2. For data in Emilia-YODSA, we download the raw data from [espnet/yodas2](https://huggingface.co/datasets/espnet/yodas2), and use the same license family: `CC BY 4.0`.
## Emilia Dataset Structure ⛪️
### Structure on HuggingFace
On HuggingFace, Emilia and Emilia-YODAS is formatted as [WebDataset](https://github.com/webdataset/webdataset).
Each audio is tared with a corresponding JSON file (having the same prefix filename) within 4,343 tar files.

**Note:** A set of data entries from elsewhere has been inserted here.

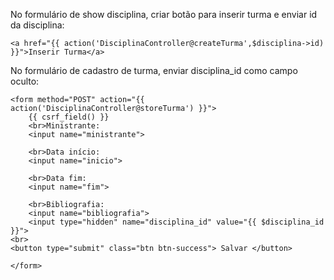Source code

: No formulário de show disciplina, criar botão para inserir turma e 
enviar id da disciplina:

    <a href="{{ action('DisciplinaController@createTurma',$disciplina->id) }}">Inserir Turma</a>

No formulário de cadastro de turma, enviar disciplina_id como campo oculto:

    <form method="POST" action="{{ action('DisciplinaController@storeTurma') }}">
        {{ csrf_field() }}
        <br>Ministrante:
        <input name="ministrante">

        <br>Data início:
        <input name="inicio">

        <br>Data fim:
        <input name="fim">

        <br>Bibliografia:
        <input name="bibliografia">
        <input type="hidden" name="disciplina_id" value="{{ $disciplina_id }}">
    <br>
    <button type="submit" class="btn btn-success"> Salvar </button>

    </form>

| Dataset | Size | # of Tars |
|----------------|--------|--------|
| Emilia | 2.4TB | 2,360 |
| Emilia-YODAS | 2.1TB | 1,983 |
| **Total** | 4.5TB | 4,343 |
By utilizing WebDataset, you can easily stream audio data, which is magnitude faster than reading separate data files one by one.
Read the *Emilia Dataset Usage 📖* part for a detailed usage guide.
Learn more about WebDataset [here](https://huggingface.co/docs/hub/datasets-webdataset).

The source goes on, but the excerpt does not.